(THE PROBLEM): Report the number of lines holding "Building" in the material below, and nothing more.

(DATA SUPPLIED):

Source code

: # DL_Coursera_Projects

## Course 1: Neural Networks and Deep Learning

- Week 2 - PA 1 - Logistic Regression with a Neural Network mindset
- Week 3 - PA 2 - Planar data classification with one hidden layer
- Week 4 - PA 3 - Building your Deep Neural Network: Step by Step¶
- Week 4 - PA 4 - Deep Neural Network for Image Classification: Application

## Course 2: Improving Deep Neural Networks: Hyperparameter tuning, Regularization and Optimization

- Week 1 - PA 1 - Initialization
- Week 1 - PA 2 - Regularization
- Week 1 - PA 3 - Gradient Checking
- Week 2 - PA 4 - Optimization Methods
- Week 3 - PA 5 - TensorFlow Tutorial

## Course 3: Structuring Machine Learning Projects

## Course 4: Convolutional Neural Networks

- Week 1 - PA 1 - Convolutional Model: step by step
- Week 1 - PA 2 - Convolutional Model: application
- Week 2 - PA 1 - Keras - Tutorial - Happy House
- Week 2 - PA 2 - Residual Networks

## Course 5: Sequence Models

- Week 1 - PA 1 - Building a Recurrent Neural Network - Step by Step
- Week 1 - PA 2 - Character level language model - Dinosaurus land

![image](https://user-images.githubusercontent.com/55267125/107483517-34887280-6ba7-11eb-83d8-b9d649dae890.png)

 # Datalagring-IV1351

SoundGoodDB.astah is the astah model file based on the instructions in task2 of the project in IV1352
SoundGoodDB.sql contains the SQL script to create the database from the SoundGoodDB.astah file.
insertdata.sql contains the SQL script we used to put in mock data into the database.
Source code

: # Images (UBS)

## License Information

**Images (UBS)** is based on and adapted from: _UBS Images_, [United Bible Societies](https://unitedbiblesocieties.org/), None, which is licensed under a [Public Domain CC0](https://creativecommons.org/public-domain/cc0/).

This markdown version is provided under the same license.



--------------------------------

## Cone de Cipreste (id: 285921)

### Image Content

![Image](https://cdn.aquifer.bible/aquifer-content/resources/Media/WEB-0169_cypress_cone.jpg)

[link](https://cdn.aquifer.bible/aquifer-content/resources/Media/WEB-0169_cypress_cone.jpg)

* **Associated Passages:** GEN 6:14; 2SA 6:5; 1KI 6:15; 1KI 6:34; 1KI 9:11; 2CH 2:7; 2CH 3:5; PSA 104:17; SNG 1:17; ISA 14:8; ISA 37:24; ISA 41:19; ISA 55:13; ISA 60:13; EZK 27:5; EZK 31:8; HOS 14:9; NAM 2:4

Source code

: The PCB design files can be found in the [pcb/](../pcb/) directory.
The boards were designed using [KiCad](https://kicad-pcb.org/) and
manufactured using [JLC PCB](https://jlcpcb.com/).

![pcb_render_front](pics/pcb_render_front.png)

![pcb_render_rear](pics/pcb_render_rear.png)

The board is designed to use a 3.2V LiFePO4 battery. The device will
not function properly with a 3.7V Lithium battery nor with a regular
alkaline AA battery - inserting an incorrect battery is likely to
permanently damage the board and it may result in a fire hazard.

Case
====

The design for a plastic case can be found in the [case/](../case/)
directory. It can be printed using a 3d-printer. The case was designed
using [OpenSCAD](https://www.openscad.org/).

(SOLUTION FOR THIS PROBLEM): 2